En 2019, il figure parmi les 30 Asiatiques de moins de 30 ans listés par Forbes qui souligne que son "stablecoin a poussé 40 millions (de personnes) à travailler avec l'entreprise à son lancement en janvier 2018" et que "Terra a levé 32 millions de dollars auprès des géants des cryptos comme Binance".
- Parallèle avec Elizabeth Holmes -
Les experts avaient prévenu depuis longtemps que le modèle de M. Kwon était fondamentalement défectueux, certains le qualifiant même de système de Ponzi.
Contrairement à d'autres stablecoins adossés à de véritables actifs comme l'or ou des devises traditionnelles, Terra était algorithmique, liée à sa cryptomonnaie jumelle Luna, au moyen des mathématiques et de mécanismes d'incitation.
"Les stablecoins algorithmiques comme Terra/Luna étaient condamnés dès le départ", estime pour l'AFP Christian Catalini, fondateur du Cryptoeconomics Lab du MIT.
"Les choses peuvent fonctionner un certain moment, pendant que l'écosystème se développe, mais sont vouées à terme à une spirale fatale."
Une enquête approfondie sur M. Kwon doit permettre de préciser les circonstances de l'effondrement de Terra et Luna, soutient-il, jugeant nécessaire d'apporter des améliorations à l'ensemble du secteur des cryptomonnaies.
"Nous devons garantir que les acteurs mal intentionnés ne puissent pas utiliser la technologie pour concevoir des escroqueries et perpétuer d'autres formes de fraude ou de crimes financiers", déclare-t-il.
La spectaculaire ascension de Do Kwon et sa chute vertigineuse sont aujourd'hui comparées aux péripéties d'Elizabeth Holmes, fondatrice de la start-up de tests sanguins Theranos reconnue coupable de fraude en 2022.

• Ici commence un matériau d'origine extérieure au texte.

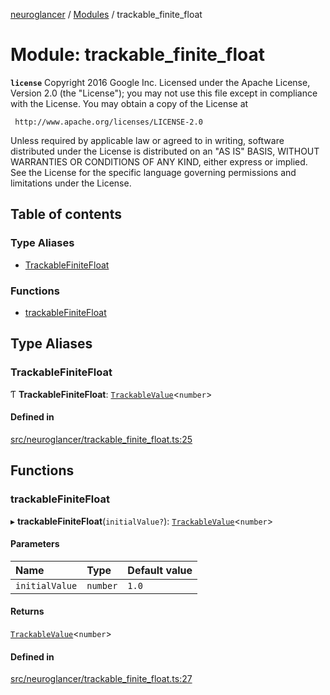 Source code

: [neuroglancer](../README.md) / [Modules](../modules.md) / trackable\_finite\_float

# Module: trackable\_finite\_float

**`license`**
Copyright 2016 Google Inc.
Licensed under the Apache License, Version 2.0 (the "License");
you may not use this file except in compliance with the License.
You may obtain a copy of the License at

     http://www.apache.org/licenses/LICENSE-2.0

Unless required by applicable law or agreed to in writing, software
distributed under the License is distributed on an "AS IS" BASIS,
WITHOUT WARRANTIES OR CONDITIONS OF ANY KIND, either express or implied.
See the License for the specific language governing permissions and
limitations under the License.

## Table of contents

### Type Aliases

- [TrackableFiniteFloat](trackable_finite_float.md#trackablefinitefloat)

### Functions

- [trackableFiniteFloat](trackable_finite_float.md#trackablefinitefloat-1)

## Type Aliases

### TrackableFiniteFloat

Ƭ **TrackableFiniteFloat**: [`TrackableValue`](../classes/trackable_value.TrackableValue.md)<`number`\>

#### Defined in

[src/neuroglancer/trackable_finite_float.ts:25](https://github.com/ActiveBrainAtlas2/neuroglancer/blob/540617bc/src/neuroglancer/trackable_finite_float.ts#L25)

## Functions

### trackableFiniteFloat

▸ **trackableFiniteFloat**(`initialValue?`): [`TrackableValue`](../classes/trackable_value.TrackableValue.md)<`number`\>

#### Parameters

| Name | Type | Default value |
| :------ | :------ | :------ |
| `initialValue` | `number` | `1.0` |

#### Returns

[`TrackableValue`](../classes/trackable_value.TrackableValue.md)<`number`\>

#### Defined in

[src/neuroglancer/trackable_finite_float.ts:27](https://github.com/ActiveBrainAtlas2/neuroglancer/blob/540617bc/src/neuroglancer/trackable_finite_float.ts#L27)
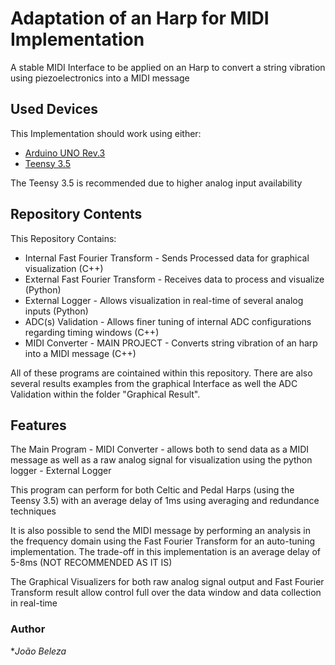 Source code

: # Adaptation of an Harp for MIDI Implementation

A stable MIDI Interface to be applied on an Harp to convert a string vibration using piezoelectronics into a MIDI message


## Used Devices

This Implementation should work using either:

- [Arduino UNO Rev.3](https://store.arduino.cc/arduino-uno-rev3)
- [Teensy 3.5](https://www.pjrc.com/store/teensy35.html)

The Teensy 3.5 is recommended due to higher analog input availability


## Repository Contents

This Repository Contains:

- Internal Fast Fourier Transform - Sends Processed data for graphical visualization (C++)
- External Fast Fourier Transform - Receives data to process and visualize (Python)
- External Logger - Allows visualization in real-time of several analog inputs (Python)
- ADC(s) Validation - Allows finer tuning of internal ADC configurations regarding timing windows (C++)
- MIDI Converter - MAIN PROJECT - Converts string vibration of an harp into a MIDI message (C++)

All of these programs are cointained within this repository.  There are also several results examples from the graphical Interface as well the ADC Validation within the folder "Graphical Result".

## Features

The Main Program - MIDI Converter - allows both to send data as a MIDI message as well as a raw analog signal for visualization using the python logger - External Logger  

This program can perform for both Celtic and Pedal Harps (using the Teensy 3.5) with an average delay of 1ms using averaging and redundance techniques  

It is also possible to send the MIDI message by performing an analysis in the frequency domain using the Fast Fourier Transform for an auto-tuning implementation. The trade-off in this implementation is an average delay of 5-8ms (NOT RECOMMENDED AS IT IS)  

The Graphical Visualizers for both raw analog signal output and Fast Fourier Transform result allow control full over the data window and data collection in real-time  

### Author
**João Beleza*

Do Kwon "est simplement comme Holmes, un autre membre de l'élite passé par Stanford", pour le quotidien Korea Economic Daily.
Cory Klippsten, patron de l'application d'achat de cryptomonnaie Swan.com, dressait lui aussi le parallèle avec l'Américaine sur Twitter en 2022, soutenant que "des niveaux effrayants d'arrogance (...) signifient une fraude dans 99,99% des cas".
Do Kwon avait quitté la Corée du Sud avant l'effondrement de Terra en mai 2022, réussissant jusque-là à échapper aux autorités sud-coréennes.
Séoul avait finalement annulé son passeport, demandant à Interpol d'émettre une notice rouge à son encontre.
"Un adulte responsable et entrepreneur serait resté et aurait fourni des explications", selon Cho Dong-keun.
"Le fait qu'il ait tenté d'échapper aux autorités en recourant même à de faux passeports témoigne de son caractère."